# Where is the 4 pin 12V ATX Power supply



## bukaida (May 26, 2013)

I have unpacked my corsair vs 450 psu today. I have an original Intel 865 GBF motherboard and a P4 2.4 GHz CPU. The motherboard is ATX and require a ATX 12V connector (4 pin) in addition to the 20 Pin connector. My problem is that, I could not locate such connector in this PSU (unlike my local frontech SMPS which had a separate 4 pin connector.The warranty card said that the detachable 4 pin cable from the 24 pin cable cannot be used for the above purpose.It has one EPS/ATX12V labelled cable but it is 8 pin. I am not in favor of experimenting with it without your guidance. How can I get the 4pin 12V ATX supply from this PSU?


----------



## avinandan012 (May 26, 2013)

that 8pin cable should be detachable in 4+4 pin two cables. You can use one of those.


----------



## bukaida (May 27, 2013)

avinandan012 said:


> that 8pin cable should be detachable in 4+4 pin two cables. You can use one of those.
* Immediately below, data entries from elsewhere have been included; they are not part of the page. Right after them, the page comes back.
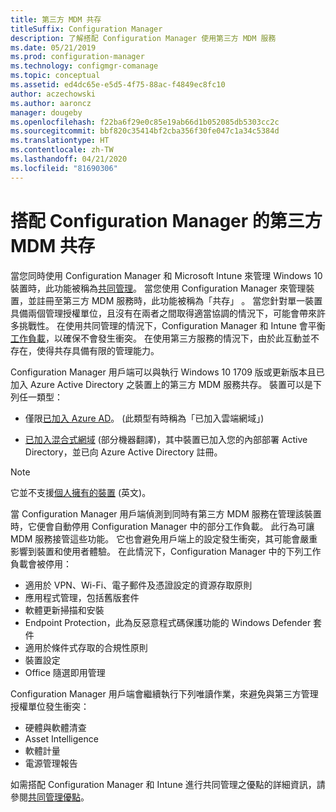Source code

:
 ```yaml
---
title: 第三方 MDM 共存
titleSuffix: Configuration Manager
description: 了解搭配 Configuration Manager 使用第三方 MDM 服務
ms.date: 05/21/2019
ms.prod: configuration-manager
ms.technology: configmgr-comanage
ms.topic: conceptual
ms.assetid: ed4dc65e-e5d5-4f75-88ac-f4849ec8fc10
author: aczechowski
ms.author: aaroncz
manager: dougeby
ms.openlocfilehash: f22ba6f29e0c85e19ab66d1b052085db5303cc2c
ms.sourcegitcommit: bbf820c35414bf2cba356f30fe047c1a34c5384d
ms.translationtype: HT
ms.contentlocale: zh-TW
ms.lasthandoff: 04/21/2020
ms.locfileid: "81690306"
---
```

# <a name="third-party-mdm-coexistence-with-configuration-manager"></a>搭配 Configuration Manager 的第三方 MDM 共存

當您同時使用 Configuration Manager 和 Microsoft Intune 來管理 Windows 10 裝置時，此功能被稱為[共同管理](overview.md)。 當您使用 Configuration Manager 來管理裝置，並註冊至第三方 MDM 服務時，此功能被稱為「共存」  。 當您針對單一裝置具備兩個管理授權單位，且沒有在兩者之間取得適當協調的情況下，可能會帶來許多挑戰性。 在使用共同管理的情況下，Configuration Manager 和 Intune 會平衡[工作負載](workloads.md)，以確保不會發生衝突。 在使用第三方服務的情況下，由於此互動並不存在，使得共存具備有限的管理能力。

Configuration Manager 用戶端可以與執行 Windows 10 1709 版或更新版本且已加入 Azure Active Directory 之裝置上的第三方 MDM 服務共存。 裝置可以是下列任一類型：

- 僅限[已加入 Azure AD](https://docs.microsoft.com/azure/active-directory/devices/azureadjoin-plan)。 (此類型有時稱為「已加入雲端網域」)  

- [已加入混合式網域](https://docs.microsoft.com/azure/active-directory/devices/hybrid-azuread-join-plan) \(部分機器翻譯\)，其中裝置已加入您的內部部署 Active Directory，並已向 Azure Active Directory 註冊。  

> [!Note]  
> 它並不支援[個人擁有的裝置](https://docs.microsoft.com/windows/client-management/mdm/mdm-enrollment-of-windows-devices#connecting-personally-owned-devices-bring-your-own-device) \(英文\)。  

當 Configuration Manager 用戶端偵測到同時有第三方 MDM 服務在管理該裝置時，它便會自動停用 Configuration Manager 中的部分工作負載。 此行為可讓 MDM 服務接管這些功能。 它也會避免用戶端上的設定發生衝突，其可能會嚴重影響到裝置和使用者體驗。 在此情況下，Configuration Manager 中的下列工作負載會被停用：

- 適用於 VPN、Wi-Fi、電子郵件及憑證設定的資源存取原則
- 應用程式管理，包括舊版套件
- 軟體更新掃描和安裝
- Endpoint Protection，此為反惡意程式碼保護功能的 Windows Defender 套件
- 適用於條件式存取的合規性原則
- 裝置設定
- Office 隨選即用管理

Configuration Manager 用戶端會繼續執行下列唯讀作業，來避免與第三方管理授權單位發生衝突：

- 硬體與軟體清查
- Asset Intelligence
- 軟體計量
- 電源管理報告

如需搭配 Configuration Manager 和 Intune 進行共同管理之優點的詳細資訊，請參閱[共同管理優點](overview.md#benefits)。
Are they interchangeable ? I mean, after detaching them, Can I use any one of them?


----------



## joe (May 27, 2013)

Hi,

Yes you can use any of them. You can check the colour of the cabels, they are yellow and black.


----------



## bukaida (May 28, 2013)

joe said:


> Hi,
> 
> Yes you can use any of them. You can check the colour of the cabels, they are yellow and black.



Thanx, it is working


----------